## TASK OBJECTIVE
In the records that follow, the lines from the one containing "The Internet is" to the one containing "UDP is the obvious", inclusive, are to be given again exactly.

Stored dataset items:
--------------------------------------------------

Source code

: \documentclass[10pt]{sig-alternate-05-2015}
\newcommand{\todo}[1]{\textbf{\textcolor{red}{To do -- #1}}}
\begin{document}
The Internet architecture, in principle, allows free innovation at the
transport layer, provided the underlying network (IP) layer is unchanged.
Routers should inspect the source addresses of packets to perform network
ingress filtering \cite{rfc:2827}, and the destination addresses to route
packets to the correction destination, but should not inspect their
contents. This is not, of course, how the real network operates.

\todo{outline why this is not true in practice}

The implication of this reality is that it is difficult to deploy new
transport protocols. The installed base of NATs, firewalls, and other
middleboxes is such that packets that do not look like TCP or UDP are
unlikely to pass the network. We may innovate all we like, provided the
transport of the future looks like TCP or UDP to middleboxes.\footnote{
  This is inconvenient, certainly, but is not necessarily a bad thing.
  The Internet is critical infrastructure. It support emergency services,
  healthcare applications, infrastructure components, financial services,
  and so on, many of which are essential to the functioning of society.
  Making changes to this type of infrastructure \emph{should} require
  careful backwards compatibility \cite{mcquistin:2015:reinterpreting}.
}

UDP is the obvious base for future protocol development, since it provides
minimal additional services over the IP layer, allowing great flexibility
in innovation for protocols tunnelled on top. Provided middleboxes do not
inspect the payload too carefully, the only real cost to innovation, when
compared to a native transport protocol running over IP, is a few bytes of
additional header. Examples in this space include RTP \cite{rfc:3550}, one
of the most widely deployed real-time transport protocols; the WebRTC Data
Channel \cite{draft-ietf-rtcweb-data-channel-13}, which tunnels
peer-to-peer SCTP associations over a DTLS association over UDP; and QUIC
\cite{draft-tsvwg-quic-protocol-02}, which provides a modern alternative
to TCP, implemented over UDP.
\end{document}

--------------------------------------------------

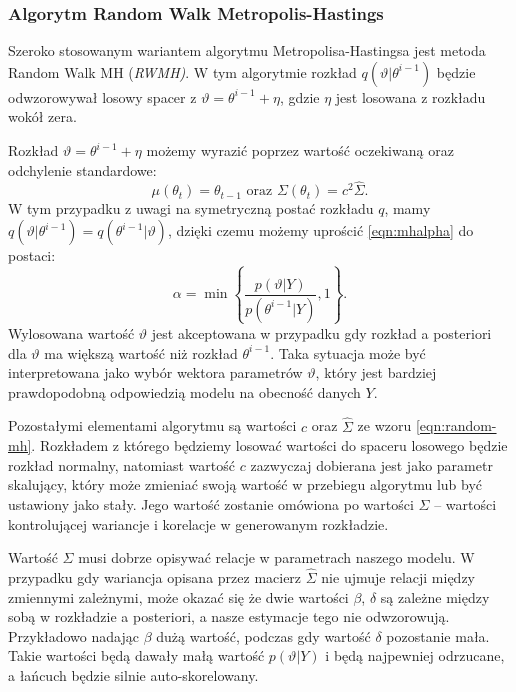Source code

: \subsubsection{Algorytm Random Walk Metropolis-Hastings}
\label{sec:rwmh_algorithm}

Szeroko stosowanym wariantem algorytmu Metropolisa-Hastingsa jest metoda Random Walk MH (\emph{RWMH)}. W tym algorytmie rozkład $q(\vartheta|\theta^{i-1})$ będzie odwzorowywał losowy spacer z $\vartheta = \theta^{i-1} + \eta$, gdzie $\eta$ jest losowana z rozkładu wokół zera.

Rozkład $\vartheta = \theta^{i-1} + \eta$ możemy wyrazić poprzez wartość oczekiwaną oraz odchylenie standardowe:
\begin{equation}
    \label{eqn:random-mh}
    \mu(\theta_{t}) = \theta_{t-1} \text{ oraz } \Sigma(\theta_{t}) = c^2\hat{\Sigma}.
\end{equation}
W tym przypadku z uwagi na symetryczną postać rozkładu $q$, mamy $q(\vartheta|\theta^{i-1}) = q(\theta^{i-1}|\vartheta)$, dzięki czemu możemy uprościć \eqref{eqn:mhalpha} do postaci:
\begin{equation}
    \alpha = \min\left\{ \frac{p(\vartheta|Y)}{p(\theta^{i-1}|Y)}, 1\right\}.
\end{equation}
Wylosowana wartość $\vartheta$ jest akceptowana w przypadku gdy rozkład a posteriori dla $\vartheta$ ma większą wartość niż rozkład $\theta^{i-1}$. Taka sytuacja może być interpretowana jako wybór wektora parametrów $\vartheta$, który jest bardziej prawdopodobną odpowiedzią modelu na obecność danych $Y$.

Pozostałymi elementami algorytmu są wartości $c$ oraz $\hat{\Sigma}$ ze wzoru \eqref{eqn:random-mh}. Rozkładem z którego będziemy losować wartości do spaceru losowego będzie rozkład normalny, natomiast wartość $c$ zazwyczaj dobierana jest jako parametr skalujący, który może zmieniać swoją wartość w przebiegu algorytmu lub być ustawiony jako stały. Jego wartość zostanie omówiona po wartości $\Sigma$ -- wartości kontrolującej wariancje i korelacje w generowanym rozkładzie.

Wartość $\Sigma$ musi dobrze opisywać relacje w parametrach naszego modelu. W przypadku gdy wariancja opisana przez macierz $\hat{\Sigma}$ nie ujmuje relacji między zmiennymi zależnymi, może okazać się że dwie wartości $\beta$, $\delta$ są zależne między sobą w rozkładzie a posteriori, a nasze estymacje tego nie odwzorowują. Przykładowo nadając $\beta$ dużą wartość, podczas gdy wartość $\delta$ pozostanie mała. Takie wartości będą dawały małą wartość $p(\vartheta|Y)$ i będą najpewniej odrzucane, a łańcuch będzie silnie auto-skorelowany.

--------------------------------------------------

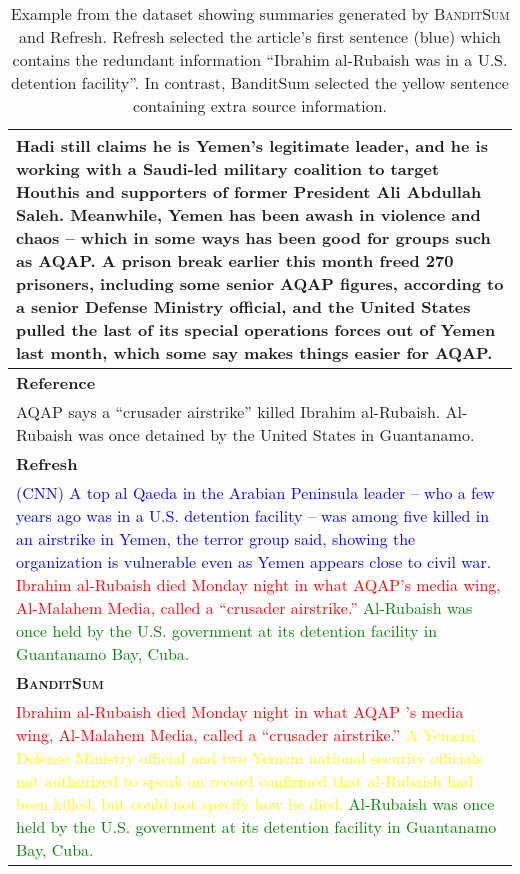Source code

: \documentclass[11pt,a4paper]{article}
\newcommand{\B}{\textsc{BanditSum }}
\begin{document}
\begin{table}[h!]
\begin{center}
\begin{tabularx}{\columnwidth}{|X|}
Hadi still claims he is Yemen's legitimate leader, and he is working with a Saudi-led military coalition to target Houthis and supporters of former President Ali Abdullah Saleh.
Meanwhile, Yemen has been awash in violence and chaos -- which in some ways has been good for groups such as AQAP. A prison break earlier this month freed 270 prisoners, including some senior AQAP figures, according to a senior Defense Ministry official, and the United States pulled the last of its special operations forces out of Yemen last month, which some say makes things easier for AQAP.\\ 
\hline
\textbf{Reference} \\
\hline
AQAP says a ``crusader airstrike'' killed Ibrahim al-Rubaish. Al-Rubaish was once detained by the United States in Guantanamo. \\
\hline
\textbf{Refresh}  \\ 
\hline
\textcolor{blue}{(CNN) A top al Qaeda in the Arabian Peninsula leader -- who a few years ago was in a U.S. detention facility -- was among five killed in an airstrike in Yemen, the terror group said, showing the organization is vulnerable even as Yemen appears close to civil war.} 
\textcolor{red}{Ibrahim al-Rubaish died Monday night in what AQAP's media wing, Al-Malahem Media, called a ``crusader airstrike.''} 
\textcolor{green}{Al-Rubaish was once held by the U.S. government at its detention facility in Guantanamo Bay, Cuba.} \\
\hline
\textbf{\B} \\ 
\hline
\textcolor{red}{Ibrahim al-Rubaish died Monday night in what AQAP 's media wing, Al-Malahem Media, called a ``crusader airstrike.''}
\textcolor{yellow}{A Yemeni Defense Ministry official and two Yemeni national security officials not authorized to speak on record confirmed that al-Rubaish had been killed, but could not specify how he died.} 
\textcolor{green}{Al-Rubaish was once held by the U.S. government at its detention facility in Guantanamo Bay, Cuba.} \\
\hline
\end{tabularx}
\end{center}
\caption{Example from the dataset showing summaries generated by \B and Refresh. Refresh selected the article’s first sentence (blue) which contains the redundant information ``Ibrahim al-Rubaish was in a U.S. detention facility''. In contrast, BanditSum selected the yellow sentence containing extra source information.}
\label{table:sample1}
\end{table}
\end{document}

--------------------------------------------------

## FINAL ANSWER
  The Internet is critical infrastructure. It support emergency services,
  healthcare applications, infrastructure components, financial services,
  and so on, many of which are essential to the functioning of society.
  Making changes to this type of infrastructure \emph{should} require
  careful backwards compatibility \cite{mcquistin:2015:reinterpreting}.
}

UDP is the obvious base for future protocol development, since it provides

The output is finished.